NOTES: I think this was another "give me a prompt" challenge. Except I've forgotten what the original prompt was.
Exile Of The Unforgiven
He scrapes the beard-bristles from his cheek with one of Ronon's knives and grimaces as the blade shaves him a little too close. Gillette is a far-distant memory, Remington only slightly less so.
The shave isn't completely smooth, but there's no-one here to care. There'll be someone here to care tomorrow, though, so John shaves a little closer, until it's smooth enough to his satisfaction.
Water bubbles over the rocks, moss-slippery and ice-cold. It numbs his fingers and shivers his skin as he rinses off the blade and splashes water on his face.
John crouches by the river a few moments after he's put away his wash things, his fingers balancing him on the ground as he stares across the broad river. For a moment, the far bank with it's clumped bushes and swaying eucalypts vanishes, and what he sees is a city, rising shining above the sunrise waters.
Atlantis no longer stands bright but broken, its inhabitants are scattered, destroyed, exiled from where once they called home. They haven't heard from Earth in years now and hope is gone and dying.
He folds his things up in the small blanket, woollen-soft with tiny balls of nap forming on the warp and weft. Then he goes back to the cave which is the only home he's allowed - John Sheppard, no longer a hero but hated and feared.
What he brought down upon Pegasus, once considered forgiveable, is no longer acceptable. There will be no more Wraith, say the Council of Pegasus, and not all Teyla's persuasion can convince them otherwise.
She'll come to him tomorrow - a fleeting visit of a few hours.

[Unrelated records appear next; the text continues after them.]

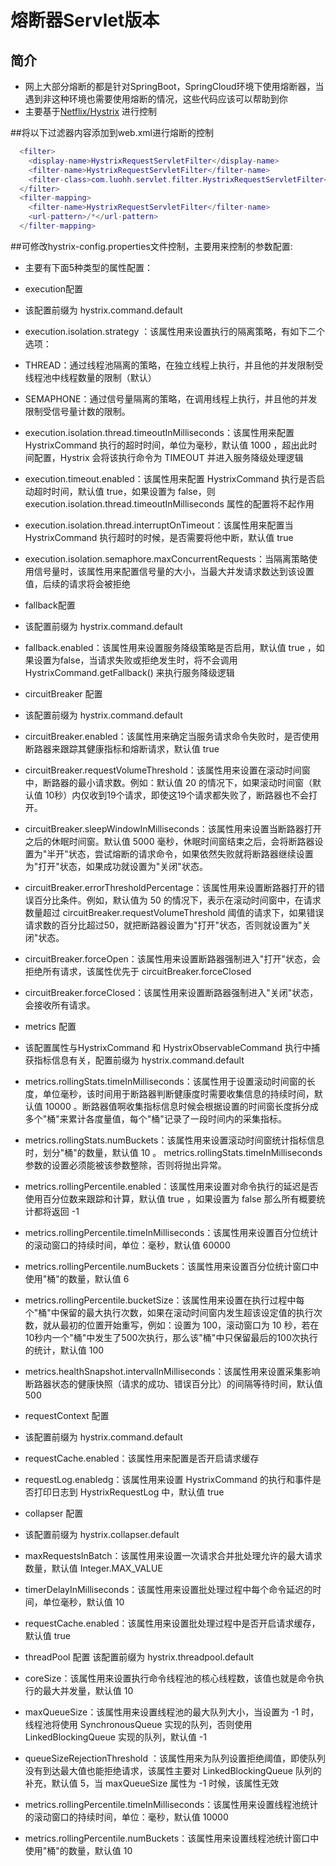 # 熔断器Servlet版本
## 简介
- 网上大部分熔断的都是针对SpringBoot，SpringCloud环境下使用熔断器，当遇到非这种环境也需要使用熔断的情况，这些代码应该可以帮助到你
- 主要基于[Netflix/Hystrix](https://github.com/Netflix/Hystrix) 进行控制

##将以下过滤器内容添加到web.xml进行熔断的控制
```lua
  <filter>
    <display-name>HystrixRequestServletFilter</display-name>
    <filter-name>HystrixRequestServletFilter</filter-name>
    <filter-class>com.luohh.servlet.filter.HystrixRequestServletFilter</filter-class>
  </filter>
  <filter-mapping>
    <filter-name>HystrixRequestServletFilter</filter-name>
    <url-pattern>/*</url-pattern>
  </filter-mapping>
```

##可修改hystrix-config.properties文件控制，主要用来控制的参数配置:
- 主要有下面5种类型的属性配置：
- execution配置
- 该配置前缀为 hystrix.command.default
- execution.isolation.strategy ：该属性用来设置执行的隔离策略，有如下二个选项：
- THREAD：通过线程池隔离的策略，在独立线程上执行，并且他的并发限制受线程池中线程数量的限制（默认）
- SEMAPHONE：通过信号量隔离的策略，在调用线程上执行，并且他的并发限制受信号量计数的限制。
- execution.isolation.thread.timeoutInMilliseconds：该属性用来配置 HystrixCommand 执行的超时时间，单位为毫秒，默认值 1000 ，超出此时间配置，Hystrix 会将该执行命令为 TIMEOUT 并进入服务降级处理逻辑
- execution.timeout.enabled：该属性用来配置 HystrixCommand 执行是否启动超时时间，默认值 true，如果设置为 false，则 execution.isolation.thread.timeoutInMilliseconds 属性的配置将不起作用
- execution.isolation.thread.interruptOnTimeout：该属性用来配置当 HystrixCommand 执行超时的时候，是否需要将他中断，默认值 true
- execution.isolation.semaphore.maxConcurrentRequests：当隔离策略使用信号量时，该属性用来配置信号量的大小，当最大并发请求数达到该设置值，后续的请求将会被拒绝

- fallback配置
- 该配置前缀为 hystrix.command.default
- fallback.enabled：该属性用来设置服务降级策略是否启用，默认值 true ，如果设置为false，当请求失败或拒绝发生时，将不会调用 HystrixCommand.getFallback() 来执行服务降级逻辑

- circuitBreaker 配置
- 该配置前缀为 hystrix.command.default
- circuitBreaker.enabled：该属性用来确定当服务请求命令失败时，是否使用断路器来跟踪其健康指标和熔断请求，默认值 true
- circuitBreaker.requestVolumeThreshold：该属性用来设置在滚动时间窗中，断路器的最小请求数。例如：默认值 20 的情况下，如果滚动时间窗（默认值 10秒）内仅收到19个请求，即使这19个请求都失败了，断路器也不会打开。
- circuitBreaker.sleepWindowInMilliseconds：该属性用来设置当断路器打开之后的休眠时间窗。默认值 5000 毫秒，休眠时间窗结束之后，会将断路器设置为"半开"状态，尝试熔断的请求命令，如果依然失败就将断路器继续设置为"打开"状态，如果成功就设置为"关闭"状态。
- circuitBreaker.errorThresholdPercentage：该属性用来设置断路器打开的错误百分比条件。例如，默认值为 50 的情况下，表示在滚动时间窗中，在请求数量超过 circuitBreaker.requestVolumeThreshold 阈值的请求下，如果错误请求数的百分比超过50，就把断路器设置为"打开"状态，否则就设置为"关闭"状态。
- circuitBreaker.forceOpen：该属性用来设置断路器强制进入"打开"状态，会拒绝所有请求，该属性优先于 circuitBreaker.forceClosed
- circuitBreaker.forceClosed：该属性用来设置断路器强制进入"关闭"状态，会接收所有请求。

- metrics 配置
- 该配置属性与HystrixCommand 和 HystrixObservableCommand 执行中捕获指标信息有关，配置前缀为 hystrix.command.default
- metrics.rollingStats.timeInMilliseconds：该属性用于设置滚动时间窗的长度，单位毫秒，该时间用于断路器判断健康度时需要收集信息的持续时间，默认值 10000 。断路器值啊收集指标信息时候会根据设置的时间窗长度拆分成多个"桶"来累计各度量值，每个"桶"记录了一段时间内的采集指标。
- metrics.rollingStats.numBuckets：该属性用来设置滚动时间窗统计指标信息时，划分"桶"的数量，默认值 10 。 metrics.rollingStats.timeInMilliseconds 参数的设置必须能被该参数整除，否则将抛出异常。
- metrics.rollingPercentile.enabled：该属性用来设置对命令执行的延迟是否使用百分位数来跟踪和计算，默认值 true ，如果设置为 false 那么所有概要统计都将返回 -1
- metrics.rollingPercentile.timeInMilliseconds：该属性用来设置百分位统计的滚动窗口的持续时间，单位：毫秒，默认值 60000
- metrics.rollingPercentile.numBuckets：该属性用来设置百分位统计窗口中使用"桶"的数量，默认值 6
- metrics.rollingPercentile.bucketSize：该属性用来设置在执行过程中每个"桶"中保留的最大执行次数，如果在滚动时间窗内发生超该设定值的执行次数，就从最初的位置开始重写，例如：设置为 100，滚动窗口为 10 秒，若在10秒内一个"桶"中发生了500次执行，那么该"桶"中只保留最后的100次执行的统计，默认值 100
- metrics.healthSnapshot.intervalInMilliseconds：该属性用来设置采集影响断路器状态的健康快照（请求的成功、错误百分比）的间隔等待时间，默认值 500

- requestContext 配置
- 该配置前缀为 hystrix.command.default
- requestCache.enabled：该属性用来配置是否开启请求缓存
- requestLog.enabledg：该属性用来设置 HystrixCommand 的执行和事件是否打印日志到 HystrixRequestLog 中，默认值 true

- collapser 配置
- 该配置前缀为 hystrix.collapser.default
- maxRequestsInBatch：该属性用来设置一次请求合并批处理允许的最大请求数量，默认值 Integer.MAX_VALUE
- timerDelayInMilliseconds：该属性用来设置批处理过程中每个命令延迟的时间，单位毫秒，默认值 10
- requestCache.enabled：该属性用来设置批处理过程中是否开启请求缓存，默认值 true

- threadPool 配置
该配置前缀为 hystrix.threadpool.default
- coreSize：该属性用来设置执行命令线程池的核心线程数，该值也就是命令执行的最大并发量，默认值 10
- maxQueueSize：该属性用来设置线程池的最大队列大小，当设置为 -1 时，线程池将使用 SynchronousQueue 实现的队列，否则使用 LinkedBlockingQueue 实现的队列，默认值 -1
- queueSizeRejectionThreshold ：该属性用来为队列设置拒绝阈值，即使队列没有到达最大值也能拒绝请求，该属性主要对 LinkedBlockingQueue 队列的补充，默认值 5，当 maxQueueSize 属性为 -1 时候，该属性无效
- metrics.rollingPercentile.timeInMilliseconds：该属性用来设置线程池统计的滚动窗口的持续时间，单位：毫秒，默认值 10000
- metrics.rollingPercentile.numBuckets：该属性用来设置线程池统计窗口中使用"桶"的数量，默认值 10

His salvation and his sting.
"Hello?"
The stunner is in his hand, automatically pointed at the speaker, even though he instantly knows it's Teyla. "Hey," he says, and puts the weapon down. "Sorry about that."

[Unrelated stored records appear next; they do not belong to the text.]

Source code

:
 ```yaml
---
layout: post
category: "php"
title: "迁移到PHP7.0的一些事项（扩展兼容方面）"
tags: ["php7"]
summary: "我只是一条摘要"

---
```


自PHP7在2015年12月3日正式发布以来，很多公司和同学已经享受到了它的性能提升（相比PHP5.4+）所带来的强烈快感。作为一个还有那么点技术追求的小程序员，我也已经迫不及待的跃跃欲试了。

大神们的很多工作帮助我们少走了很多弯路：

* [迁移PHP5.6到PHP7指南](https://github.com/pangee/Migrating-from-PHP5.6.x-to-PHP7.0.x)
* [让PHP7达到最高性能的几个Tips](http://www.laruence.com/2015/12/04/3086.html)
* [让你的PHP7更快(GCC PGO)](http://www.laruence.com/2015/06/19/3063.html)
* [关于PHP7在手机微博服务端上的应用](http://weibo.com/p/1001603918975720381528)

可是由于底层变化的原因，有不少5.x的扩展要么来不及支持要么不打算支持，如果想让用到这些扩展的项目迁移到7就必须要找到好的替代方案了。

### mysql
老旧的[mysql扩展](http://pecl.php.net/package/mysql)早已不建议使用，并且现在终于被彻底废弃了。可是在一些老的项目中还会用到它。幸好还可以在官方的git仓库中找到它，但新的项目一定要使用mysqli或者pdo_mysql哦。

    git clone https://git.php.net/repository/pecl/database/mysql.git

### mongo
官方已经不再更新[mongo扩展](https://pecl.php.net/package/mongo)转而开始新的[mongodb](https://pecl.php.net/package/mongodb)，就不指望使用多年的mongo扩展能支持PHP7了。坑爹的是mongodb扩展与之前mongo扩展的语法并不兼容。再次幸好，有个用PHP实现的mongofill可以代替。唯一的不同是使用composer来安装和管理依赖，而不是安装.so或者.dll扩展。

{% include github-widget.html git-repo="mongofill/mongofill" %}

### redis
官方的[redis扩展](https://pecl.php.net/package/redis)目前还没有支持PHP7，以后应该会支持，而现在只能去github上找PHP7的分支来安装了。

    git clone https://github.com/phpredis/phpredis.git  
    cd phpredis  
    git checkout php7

Her gaze drifts over him, and what she sees of him saddens her. "It is nothing."
John's shoulders tense, an automatic reaction to those words, said too often, meant too much. "I thought you were coming tomorrow."
"I am here now," she says, and the pain and relief rises in him so swiftly that the embrace surprises him as much as her.
"Yeah," he murmurs in her hair as her arms come around him and he is welcomed back into forgiveness, "you are."